→ Document images with source code
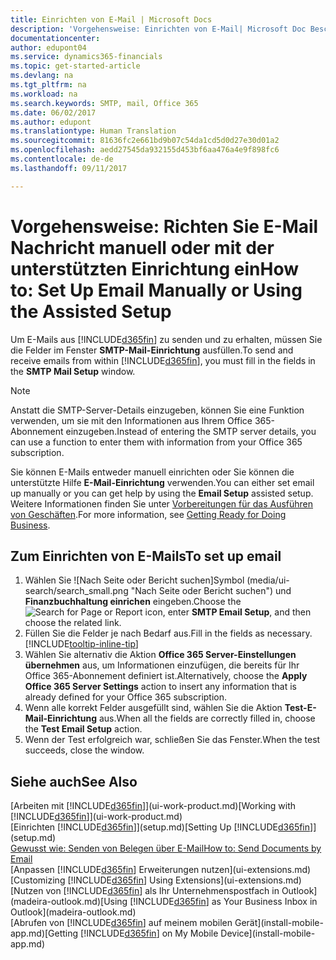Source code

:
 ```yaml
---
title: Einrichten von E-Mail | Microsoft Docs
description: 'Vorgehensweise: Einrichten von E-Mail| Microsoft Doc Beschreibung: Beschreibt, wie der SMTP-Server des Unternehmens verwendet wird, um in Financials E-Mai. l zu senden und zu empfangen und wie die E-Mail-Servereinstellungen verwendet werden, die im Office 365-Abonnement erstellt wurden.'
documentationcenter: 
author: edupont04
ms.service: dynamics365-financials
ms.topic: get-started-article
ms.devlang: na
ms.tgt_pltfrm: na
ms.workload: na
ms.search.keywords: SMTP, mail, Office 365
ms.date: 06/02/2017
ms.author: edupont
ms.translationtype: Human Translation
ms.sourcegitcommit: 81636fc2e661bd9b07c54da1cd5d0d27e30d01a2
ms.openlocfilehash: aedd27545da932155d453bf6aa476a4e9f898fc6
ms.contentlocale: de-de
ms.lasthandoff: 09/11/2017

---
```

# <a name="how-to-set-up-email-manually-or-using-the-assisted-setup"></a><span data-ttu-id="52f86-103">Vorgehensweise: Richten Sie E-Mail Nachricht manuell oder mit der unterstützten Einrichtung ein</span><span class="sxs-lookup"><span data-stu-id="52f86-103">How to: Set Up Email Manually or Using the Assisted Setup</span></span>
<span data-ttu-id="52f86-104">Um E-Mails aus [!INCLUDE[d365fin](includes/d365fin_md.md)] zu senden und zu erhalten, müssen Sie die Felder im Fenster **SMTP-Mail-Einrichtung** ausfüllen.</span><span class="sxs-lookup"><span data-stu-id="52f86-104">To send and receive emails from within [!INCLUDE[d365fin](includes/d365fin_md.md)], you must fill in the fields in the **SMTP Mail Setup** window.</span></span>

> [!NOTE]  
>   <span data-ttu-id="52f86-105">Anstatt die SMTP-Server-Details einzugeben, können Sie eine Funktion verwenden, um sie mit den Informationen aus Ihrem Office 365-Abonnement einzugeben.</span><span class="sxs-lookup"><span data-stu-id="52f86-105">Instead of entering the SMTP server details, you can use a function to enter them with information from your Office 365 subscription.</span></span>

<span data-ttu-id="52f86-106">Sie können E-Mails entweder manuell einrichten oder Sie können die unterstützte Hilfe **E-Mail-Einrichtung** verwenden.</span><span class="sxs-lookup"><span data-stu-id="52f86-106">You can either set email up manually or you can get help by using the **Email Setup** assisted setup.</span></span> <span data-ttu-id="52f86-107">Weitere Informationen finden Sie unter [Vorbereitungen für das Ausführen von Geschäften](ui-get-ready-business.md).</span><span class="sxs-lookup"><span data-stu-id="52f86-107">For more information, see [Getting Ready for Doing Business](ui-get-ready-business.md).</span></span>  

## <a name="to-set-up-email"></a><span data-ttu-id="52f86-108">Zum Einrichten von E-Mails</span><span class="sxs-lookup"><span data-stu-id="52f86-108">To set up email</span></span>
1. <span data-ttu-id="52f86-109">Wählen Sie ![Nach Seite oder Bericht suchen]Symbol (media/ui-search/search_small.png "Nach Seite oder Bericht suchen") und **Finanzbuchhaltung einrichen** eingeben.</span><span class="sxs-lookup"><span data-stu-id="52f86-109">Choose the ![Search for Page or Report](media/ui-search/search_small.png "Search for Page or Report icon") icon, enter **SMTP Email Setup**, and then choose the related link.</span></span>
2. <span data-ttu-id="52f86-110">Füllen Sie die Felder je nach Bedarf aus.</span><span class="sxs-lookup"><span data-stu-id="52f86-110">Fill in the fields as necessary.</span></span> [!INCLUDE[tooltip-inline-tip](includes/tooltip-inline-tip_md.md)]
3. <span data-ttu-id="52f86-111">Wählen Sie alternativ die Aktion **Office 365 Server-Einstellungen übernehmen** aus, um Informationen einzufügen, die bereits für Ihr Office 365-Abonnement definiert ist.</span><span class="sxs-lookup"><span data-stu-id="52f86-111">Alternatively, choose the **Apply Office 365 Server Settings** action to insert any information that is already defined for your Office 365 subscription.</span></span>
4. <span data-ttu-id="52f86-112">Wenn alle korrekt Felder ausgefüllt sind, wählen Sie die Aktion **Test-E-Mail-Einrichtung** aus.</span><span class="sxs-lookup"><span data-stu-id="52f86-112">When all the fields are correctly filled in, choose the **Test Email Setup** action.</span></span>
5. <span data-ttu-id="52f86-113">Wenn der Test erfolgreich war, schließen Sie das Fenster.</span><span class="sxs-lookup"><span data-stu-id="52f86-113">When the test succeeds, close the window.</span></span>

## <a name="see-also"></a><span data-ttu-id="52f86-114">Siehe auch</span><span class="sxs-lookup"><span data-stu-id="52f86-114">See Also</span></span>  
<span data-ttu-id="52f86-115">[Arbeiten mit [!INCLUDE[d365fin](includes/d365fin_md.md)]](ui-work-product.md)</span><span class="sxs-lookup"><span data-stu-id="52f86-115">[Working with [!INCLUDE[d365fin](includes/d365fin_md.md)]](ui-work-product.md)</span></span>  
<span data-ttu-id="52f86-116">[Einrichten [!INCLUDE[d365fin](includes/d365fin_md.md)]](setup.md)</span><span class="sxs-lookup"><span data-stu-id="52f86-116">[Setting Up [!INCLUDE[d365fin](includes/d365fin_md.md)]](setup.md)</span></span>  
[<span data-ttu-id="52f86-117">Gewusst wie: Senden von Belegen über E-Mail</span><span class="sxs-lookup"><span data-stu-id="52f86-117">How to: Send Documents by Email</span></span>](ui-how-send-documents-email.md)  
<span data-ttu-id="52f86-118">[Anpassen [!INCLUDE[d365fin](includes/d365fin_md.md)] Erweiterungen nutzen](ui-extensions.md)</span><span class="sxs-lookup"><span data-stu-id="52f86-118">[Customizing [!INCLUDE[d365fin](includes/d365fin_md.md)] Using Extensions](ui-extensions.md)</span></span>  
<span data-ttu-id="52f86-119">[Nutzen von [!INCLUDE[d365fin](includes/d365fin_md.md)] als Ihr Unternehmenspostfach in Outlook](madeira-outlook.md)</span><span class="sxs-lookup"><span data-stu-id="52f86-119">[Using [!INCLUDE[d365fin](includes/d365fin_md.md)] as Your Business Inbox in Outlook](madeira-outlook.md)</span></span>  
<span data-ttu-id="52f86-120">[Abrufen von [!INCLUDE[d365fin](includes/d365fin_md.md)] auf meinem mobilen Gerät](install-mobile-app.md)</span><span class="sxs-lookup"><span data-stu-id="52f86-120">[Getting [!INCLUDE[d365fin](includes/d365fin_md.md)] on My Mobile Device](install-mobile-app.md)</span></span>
==
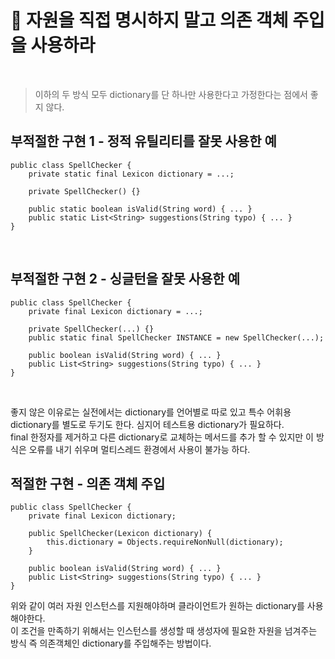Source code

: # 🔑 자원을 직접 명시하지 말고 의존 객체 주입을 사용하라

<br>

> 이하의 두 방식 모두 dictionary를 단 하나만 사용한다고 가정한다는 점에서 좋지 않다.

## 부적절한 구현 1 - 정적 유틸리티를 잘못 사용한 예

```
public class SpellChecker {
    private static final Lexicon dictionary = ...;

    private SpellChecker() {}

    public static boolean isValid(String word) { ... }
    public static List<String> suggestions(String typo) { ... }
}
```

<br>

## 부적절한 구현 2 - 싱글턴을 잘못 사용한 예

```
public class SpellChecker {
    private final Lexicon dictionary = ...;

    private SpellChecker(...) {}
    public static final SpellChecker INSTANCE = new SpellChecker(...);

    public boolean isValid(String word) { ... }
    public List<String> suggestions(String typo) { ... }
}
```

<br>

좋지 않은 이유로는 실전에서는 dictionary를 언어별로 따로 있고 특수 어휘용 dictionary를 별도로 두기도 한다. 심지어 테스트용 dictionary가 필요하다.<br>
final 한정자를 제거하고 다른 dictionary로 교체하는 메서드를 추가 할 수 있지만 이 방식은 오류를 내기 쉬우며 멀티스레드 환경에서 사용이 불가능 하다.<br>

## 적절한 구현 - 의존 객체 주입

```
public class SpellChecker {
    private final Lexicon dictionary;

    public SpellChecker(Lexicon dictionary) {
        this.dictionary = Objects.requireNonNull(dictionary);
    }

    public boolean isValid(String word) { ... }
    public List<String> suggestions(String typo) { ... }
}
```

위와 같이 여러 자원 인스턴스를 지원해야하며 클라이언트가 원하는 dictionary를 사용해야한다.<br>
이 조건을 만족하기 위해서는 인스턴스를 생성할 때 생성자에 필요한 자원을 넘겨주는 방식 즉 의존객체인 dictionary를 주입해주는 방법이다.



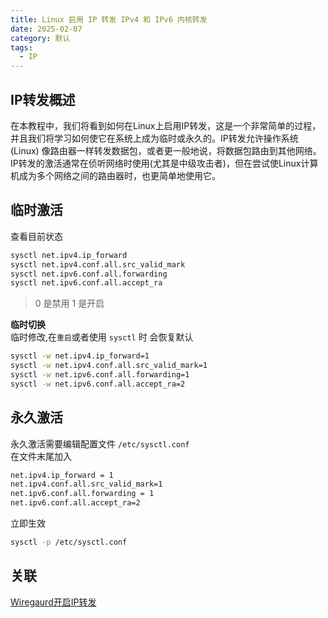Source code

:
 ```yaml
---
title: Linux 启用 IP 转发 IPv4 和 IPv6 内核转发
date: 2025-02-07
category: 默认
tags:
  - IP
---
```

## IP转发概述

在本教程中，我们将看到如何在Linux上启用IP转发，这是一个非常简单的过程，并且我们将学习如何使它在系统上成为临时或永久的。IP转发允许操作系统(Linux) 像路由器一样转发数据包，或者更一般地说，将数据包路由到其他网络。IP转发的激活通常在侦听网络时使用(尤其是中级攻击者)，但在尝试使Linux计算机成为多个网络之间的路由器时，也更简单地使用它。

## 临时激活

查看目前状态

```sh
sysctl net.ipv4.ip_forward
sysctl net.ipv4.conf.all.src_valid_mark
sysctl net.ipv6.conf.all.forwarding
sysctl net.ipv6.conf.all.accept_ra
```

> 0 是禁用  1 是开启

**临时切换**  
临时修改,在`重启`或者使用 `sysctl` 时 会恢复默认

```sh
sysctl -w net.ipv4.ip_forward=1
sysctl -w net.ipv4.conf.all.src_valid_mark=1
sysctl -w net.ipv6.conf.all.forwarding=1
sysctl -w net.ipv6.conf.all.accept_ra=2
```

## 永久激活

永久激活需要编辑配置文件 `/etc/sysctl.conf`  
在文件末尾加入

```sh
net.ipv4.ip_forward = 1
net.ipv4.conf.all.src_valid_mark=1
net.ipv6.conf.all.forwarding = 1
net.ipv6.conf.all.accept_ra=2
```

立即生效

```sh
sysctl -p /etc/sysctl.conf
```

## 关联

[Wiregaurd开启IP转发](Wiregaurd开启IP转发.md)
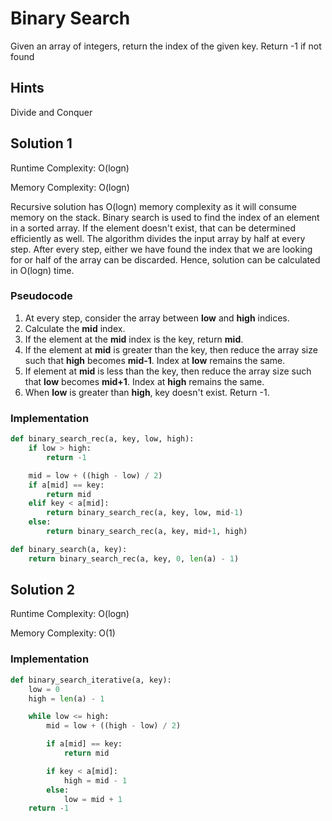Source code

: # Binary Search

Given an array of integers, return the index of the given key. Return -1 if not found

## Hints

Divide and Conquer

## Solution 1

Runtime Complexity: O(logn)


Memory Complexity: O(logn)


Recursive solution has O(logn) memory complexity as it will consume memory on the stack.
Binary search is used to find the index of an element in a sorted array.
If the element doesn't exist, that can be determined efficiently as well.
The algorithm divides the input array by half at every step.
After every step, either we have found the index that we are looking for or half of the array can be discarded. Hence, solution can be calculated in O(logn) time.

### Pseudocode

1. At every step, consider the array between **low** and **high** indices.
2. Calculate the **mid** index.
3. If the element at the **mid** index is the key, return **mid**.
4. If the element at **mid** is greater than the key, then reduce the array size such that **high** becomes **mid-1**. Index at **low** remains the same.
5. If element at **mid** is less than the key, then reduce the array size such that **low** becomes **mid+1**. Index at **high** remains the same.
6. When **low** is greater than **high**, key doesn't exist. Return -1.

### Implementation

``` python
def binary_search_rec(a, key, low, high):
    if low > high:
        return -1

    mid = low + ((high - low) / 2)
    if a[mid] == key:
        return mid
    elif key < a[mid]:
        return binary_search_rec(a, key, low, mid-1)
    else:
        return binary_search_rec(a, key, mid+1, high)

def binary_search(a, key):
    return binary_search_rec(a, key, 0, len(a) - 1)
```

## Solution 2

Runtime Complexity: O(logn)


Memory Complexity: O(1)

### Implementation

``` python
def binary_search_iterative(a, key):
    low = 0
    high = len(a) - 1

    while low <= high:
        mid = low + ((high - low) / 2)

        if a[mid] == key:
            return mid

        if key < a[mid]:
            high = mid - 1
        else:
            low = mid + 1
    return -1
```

→ What needs to be done
Work out how many lines in the records above contain the word "step", and reply with that number alone.

→ Solution
3